También aprendí como alcalde que es valioso hablar siempre como si tus peores enemigos te estuvieran escuchando. Viejas palabras con nuevos usos siempre están listas para bailar contigo. Si puedes, juega un poco: Anuncia nuevos impuestos, y sonríe con delicadeza.

Fui elegido en dos ocasiones, de hecho, con una plataforma que prometía aumentar impuestos. Durante mi segundo periodo, el Consejo de Bogotá se negó a aprobar el aumento, así que invité a los ciudadanos a pagar “impuestos voluntarios”, una adorable contradicción. Sesenta y tres mil hogares me siguieron la broma y pagaron diez por ciento más de lo que debían.

No voy a decir que tuvimos éxito en todo, pero sí logramos el cambio donde éste parecía imposible. Las cosas funcionaron porque la gente cooperó, y lo hicieron porque estaban asombrados ante su propio poder. La esperanza que daba resultados generó más esperanza. Muéstrame una ciudad con miles de problemas, y te daré 10.000 personas que pueden resolverlos.

Cuando la ciudad se enfrentó a un grave problema de escasez de agua, hice un compromiso público: No habría ningún racionamiento tradicional para gestionar la crisis, ni recortes en el suministro. En cambio, elevamos la meta de conservación voluntaria del 12 al 20 por ciento; al final logramos ahorros del 8 al 16 por ciento. Para informar a la gente, reemplazamos la señal de número ocupado de los teléfonos con un mensaje público, ya fuera con mi voz o la de Shakira, que decía: “Gracias por ahorrar agua”.

Publicamos información sobre cómo ahorrar agua, y muchas familias se pusieron de acuerdo e idearon sus propias opciones para reducir el consumo. Aun cuando el suministro de agua y la recolección de basura aumentaron su cobertura en Bogotá, el consumo de agua disminuyó. Y hoy en día sigue más bajo que antes de la crisis, gracias a las buenas prácticas que promovimos.

Esto ilustra otra lección que aprendimos. Es útil desarrollar experiencias breves y placenteras para la gente, momentos de admiración mutua entre los ciudadanos y el desafío bienvenido de entender algo nuevo.
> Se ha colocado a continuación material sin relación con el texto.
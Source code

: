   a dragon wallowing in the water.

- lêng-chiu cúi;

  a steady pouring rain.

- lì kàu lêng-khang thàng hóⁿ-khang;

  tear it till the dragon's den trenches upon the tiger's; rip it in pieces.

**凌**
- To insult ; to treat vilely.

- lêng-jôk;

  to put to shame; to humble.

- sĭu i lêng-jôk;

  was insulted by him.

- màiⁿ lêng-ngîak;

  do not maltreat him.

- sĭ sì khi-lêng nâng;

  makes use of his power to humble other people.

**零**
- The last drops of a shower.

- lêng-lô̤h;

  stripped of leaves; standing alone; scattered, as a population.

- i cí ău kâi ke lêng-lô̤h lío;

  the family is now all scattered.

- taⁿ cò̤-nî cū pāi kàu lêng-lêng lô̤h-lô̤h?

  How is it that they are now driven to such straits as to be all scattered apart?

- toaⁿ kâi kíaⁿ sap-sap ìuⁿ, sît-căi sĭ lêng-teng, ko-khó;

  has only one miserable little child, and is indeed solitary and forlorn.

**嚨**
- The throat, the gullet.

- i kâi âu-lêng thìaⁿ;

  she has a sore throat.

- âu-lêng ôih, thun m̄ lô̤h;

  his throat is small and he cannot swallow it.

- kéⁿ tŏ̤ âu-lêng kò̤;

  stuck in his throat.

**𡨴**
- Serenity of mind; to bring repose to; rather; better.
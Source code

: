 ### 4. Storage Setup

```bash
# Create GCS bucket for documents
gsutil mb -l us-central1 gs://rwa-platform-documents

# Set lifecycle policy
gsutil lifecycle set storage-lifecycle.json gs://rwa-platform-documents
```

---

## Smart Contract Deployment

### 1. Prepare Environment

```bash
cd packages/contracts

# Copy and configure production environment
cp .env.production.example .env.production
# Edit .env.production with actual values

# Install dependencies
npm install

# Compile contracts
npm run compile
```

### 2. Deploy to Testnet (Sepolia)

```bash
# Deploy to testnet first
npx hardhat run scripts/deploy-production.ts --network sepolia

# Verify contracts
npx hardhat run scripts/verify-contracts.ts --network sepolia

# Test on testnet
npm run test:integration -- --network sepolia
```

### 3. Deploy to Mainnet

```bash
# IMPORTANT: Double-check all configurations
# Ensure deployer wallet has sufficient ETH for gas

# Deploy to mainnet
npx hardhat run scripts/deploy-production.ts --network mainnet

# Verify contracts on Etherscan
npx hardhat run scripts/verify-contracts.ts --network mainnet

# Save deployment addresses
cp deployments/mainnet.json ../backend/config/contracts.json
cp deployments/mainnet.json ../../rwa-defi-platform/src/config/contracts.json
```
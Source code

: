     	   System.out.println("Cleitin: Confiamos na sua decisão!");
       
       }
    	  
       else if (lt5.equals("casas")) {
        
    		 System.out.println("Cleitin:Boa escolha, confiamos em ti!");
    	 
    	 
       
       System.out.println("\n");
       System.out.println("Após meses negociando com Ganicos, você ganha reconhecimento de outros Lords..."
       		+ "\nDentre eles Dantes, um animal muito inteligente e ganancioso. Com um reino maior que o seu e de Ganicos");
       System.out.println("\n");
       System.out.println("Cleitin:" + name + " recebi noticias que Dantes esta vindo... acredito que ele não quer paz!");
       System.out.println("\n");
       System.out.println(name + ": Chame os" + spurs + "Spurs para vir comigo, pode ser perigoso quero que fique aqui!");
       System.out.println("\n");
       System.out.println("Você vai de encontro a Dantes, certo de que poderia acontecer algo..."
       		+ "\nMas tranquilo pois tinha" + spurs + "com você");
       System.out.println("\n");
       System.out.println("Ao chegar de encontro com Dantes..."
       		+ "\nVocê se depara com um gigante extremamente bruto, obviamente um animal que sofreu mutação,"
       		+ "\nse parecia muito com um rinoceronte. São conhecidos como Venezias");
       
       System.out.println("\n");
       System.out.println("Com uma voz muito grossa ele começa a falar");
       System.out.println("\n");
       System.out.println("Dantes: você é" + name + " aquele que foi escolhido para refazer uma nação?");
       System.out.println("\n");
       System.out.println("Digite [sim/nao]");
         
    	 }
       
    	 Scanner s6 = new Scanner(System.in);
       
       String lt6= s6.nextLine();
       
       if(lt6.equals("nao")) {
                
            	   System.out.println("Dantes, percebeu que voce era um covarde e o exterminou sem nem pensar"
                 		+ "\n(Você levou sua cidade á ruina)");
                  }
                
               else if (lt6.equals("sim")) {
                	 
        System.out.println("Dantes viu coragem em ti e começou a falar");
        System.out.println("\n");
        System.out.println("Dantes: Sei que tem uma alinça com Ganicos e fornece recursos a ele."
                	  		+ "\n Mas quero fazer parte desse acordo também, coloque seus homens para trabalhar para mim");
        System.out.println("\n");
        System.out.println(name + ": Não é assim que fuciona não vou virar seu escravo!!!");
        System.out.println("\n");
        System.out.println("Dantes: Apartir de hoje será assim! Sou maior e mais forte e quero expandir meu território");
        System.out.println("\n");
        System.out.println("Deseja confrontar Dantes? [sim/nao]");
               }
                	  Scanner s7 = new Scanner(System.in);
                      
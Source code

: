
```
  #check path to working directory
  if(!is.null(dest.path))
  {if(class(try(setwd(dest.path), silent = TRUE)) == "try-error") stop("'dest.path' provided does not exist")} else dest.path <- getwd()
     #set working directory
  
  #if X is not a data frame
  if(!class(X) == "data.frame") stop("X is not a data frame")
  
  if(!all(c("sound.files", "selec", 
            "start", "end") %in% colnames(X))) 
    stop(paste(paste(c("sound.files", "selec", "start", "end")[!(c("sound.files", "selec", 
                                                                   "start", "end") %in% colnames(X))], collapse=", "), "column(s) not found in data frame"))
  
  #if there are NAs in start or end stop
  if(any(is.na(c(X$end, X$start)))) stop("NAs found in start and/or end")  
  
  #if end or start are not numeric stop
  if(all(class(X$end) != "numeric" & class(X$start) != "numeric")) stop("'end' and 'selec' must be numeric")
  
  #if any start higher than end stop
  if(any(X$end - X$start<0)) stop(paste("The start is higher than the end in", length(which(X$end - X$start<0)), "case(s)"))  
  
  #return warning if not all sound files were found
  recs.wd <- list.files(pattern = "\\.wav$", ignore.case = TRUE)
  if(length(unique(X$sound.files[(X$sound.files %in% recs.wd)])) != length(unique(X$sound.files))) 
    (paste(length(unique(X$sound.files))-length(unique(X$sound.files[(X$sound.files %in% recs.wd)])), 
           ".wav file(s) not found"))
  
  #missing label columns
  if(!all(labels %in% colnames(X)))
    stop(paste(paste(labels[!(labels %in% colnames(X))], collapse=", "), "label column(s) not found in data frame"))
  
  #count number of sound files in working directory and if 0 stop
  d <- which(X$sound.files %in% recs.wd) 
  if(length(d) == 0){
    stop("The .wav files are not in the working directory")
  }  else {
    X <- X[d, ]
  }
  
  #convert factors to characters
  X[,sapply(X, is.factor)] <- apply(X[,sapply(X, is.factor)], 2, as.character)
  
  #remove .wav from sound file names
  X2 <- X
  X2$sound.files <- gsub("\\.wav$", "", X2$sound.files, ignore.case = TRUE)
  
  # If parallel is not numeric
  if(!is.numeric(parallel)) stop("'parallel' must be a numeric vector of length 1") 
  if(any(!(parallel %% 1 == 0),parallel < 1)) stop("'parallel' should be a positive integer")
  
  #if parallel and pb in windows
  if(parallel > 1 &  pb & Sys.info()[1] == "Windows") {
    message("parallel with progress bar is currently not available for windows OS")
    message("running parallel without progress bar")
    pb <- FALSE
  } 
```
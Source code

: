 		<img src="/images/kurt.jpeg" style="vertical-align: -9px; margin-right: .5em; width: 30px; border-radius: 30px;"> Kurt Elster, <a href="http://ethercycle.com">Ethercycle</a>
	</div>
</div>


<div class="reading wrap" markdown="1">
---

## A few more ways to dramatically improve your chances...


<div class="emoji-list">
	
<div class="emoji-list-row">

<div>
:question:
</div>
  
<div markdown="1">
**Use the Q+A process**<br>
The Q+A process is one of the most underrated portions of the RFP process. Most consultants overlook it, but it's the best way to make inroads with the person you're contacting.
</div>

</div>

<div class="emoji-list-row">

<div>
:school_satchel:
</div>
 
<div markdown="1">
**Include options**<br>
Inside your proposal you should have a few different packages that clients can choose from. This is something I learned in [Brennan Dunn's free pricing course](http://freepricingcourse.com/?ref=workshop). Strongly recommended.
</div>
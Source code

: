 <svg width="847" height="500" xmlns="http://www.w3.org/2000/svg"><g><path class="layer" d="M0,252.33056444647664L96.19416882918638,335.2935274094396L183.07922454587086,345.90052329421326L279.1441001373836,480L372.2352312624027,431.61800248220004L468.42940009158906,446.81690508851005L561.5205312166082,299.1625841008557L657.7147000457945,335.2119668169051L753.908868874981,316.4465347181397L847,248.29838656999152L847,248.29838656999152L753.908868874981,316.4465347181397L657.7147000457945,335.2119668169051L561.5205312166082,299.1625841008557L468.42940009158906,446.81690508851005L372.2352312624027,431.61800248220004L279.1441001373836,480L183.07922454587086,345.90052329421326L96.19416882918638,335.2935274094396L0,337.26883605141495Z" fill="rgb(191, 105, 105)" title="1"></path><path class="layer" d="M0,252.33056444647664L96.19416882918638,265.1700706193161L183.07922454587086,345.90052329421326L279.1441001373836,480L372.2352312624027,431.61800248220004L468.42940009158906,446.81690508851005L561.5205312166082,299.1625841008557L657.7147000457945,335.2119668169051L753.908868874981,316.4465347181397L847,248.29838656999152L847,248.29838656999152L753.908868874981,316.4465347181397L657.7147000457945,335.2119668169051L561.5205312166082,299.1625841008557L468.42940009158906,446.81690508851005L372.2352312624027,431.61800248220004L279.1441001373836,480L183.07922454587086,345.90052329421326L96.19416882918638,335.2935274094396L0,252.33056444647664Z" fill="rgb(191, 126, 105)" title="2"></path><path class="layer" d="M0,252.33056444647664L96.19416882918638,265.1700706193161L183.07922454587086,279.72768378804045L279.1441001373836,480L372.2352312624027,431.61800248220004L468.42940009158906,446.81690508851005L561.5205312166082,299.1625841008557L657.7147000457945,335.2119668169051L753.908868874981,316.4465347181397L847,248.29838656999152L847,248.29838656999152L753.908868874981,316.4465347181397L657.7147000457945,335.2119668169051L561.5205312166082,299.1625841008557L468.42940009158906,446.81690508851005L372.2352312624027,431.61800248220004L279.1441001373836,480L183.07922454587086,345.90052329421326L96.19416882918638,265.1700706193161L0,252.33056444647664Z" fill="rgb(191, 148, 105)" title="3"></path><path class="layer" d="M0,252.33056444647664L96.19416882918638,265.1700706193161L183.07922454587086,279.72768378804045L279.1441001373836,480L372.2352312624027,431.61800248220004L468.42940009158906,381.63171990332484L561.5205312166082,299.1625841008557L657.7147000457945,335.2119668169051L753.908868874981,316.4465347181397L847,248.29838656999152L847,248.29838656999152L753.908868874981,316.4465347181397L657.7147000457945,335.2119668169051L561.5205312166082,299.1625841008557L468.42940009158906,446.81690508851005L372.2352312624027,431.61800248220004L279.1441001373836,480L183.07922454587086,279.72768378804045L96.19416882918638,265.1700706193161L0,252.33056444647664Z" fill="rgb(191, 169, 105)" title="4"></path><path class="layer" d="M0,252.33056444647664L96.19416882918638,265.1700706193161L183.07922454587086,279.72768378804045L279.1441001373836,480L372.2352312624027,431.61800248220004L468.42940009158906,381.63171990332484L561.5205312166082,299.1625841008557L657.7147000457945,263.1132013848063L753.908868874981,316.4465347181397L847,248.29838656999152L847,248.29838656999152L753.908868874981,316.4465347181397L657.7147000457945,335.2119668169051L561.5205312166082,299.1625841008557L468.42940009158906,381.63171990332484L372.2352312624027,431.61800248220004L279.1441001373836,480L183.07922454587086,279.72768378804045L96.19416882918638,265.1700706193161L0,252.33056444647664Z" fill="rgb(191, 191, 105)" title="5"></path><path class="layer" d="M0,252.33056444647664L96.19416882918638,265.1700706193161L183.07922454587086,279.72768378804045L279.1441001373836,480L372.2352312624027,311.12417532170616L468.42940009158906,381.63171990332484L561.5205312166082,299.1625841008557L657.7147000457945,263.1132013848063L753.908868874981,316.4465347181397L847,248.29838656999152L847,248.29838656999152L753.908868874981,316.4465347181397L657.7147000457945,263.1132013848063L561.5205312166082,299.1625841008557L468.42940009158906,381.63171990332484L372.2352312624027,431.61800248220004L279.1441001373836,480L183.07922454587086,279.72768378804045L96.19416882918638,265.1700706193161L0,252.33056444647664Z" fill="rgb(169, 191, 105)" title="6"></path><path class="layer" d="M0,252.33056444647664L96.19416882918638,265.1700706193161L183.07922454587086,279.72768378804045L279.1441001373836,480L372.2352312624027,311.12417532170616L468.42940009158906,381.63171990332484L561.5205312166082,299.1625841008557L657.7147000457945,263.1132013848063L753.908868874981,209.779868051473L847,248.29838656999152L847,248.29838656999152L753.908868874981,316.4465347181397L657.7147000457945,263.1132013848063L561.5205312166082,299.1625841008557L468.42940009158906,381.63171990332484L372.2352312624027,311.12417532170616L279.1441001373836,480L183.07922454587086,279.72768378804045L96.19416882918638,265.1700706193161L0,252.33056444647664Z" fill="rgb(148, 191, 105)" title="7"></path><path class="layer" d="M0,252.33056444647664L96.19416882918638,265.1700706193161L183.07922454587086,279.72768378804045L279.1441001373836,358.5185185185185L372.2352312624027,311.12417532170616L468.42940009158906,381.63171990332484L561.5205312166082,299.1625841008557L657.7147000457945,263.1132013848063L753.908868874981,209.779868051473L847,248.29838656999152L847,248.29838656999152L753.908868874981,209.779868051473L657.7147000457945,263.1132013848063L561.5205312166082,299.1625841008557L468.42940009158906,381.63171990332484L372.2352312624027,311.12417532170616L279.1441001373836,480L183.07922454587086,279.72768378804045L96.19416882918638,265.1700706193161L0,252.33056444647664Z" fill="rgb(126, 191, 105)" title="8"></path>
Pero entonces necesitas consolidar esas anécdotas con buenos resultados estadísticos obtenidos a través de mediciones frías y racionales. Eso crea un círculo virtuoso, de tal manera que las nuevas experiencias agradables conllevan a mejoras documentadas estadísticamente, y la documentación eleva las expectativas de más cambios bienvenidos.

El arte de la política es un asunto curioso. Combina, como ninguna otra profesión u ocupación, el razonamiento riguroso, las emociones sinceras y un lenguaje corporal extrovertido, con lo que algunas veces son interacciones estratégicas frías, lentas y planificadas. Se trata de liderar, pero no de dirigir: Lo que la gente más disfruta es cuando escribes en el pizarrón la arriesgada primera mitad de una oración y reconoces la libertad que tienen de escribir la otra mitad.

Mi principal preocupación teórica y práctica ha sido cómo usar la fuerza de la reglamentación social y moral para obtener el estado de derecho. Esto implicó un respeto fundamental por la vida humana, expresado en la máxima “la vida es sagrada”. Mi propósito fue crear una cultura ciudadana cosmopolita en la que expresiones como “delitos contra la humanidad” encontrarían un significado operativo preciso.

Tal vez es momento de volver a ocuparnos de las leyes y su desgastado tejido. Mi experiencia sugiere que la humanidad está aprendiendo tres formas de reducir la brecha entre el campo formal del derecho y el ámbito informal de la cultura: una aplicación más creativa de la ley, la reforma cuidadosa de la ley misma, y la exploración estética de la posibilidad de formas de empatía que puedan trascender las fronteras nacionales.

Cambiar una ciudad no es el mayor reto político, pero sostener ése cambio sí. Yo solía tener una actitud darwiniana hacia la política: Sólo deja que las ideas que no son lo suficientemente fuertes mueran. Hoy en día, me doy cuenta de que las ideas fuertes también pueden morir.

Con la misma rapidez que una ciudad progresa, puede fracasar. Pero nunca olviden que se pueden lograr enormes cambios a través de diminutos pasos, por sorprendente que parezca.

Antanas Mockus, ex rector de la Universidad Nacional de Colombia, es presidente de Corpovisionarios, una organización que promueve la innovación social.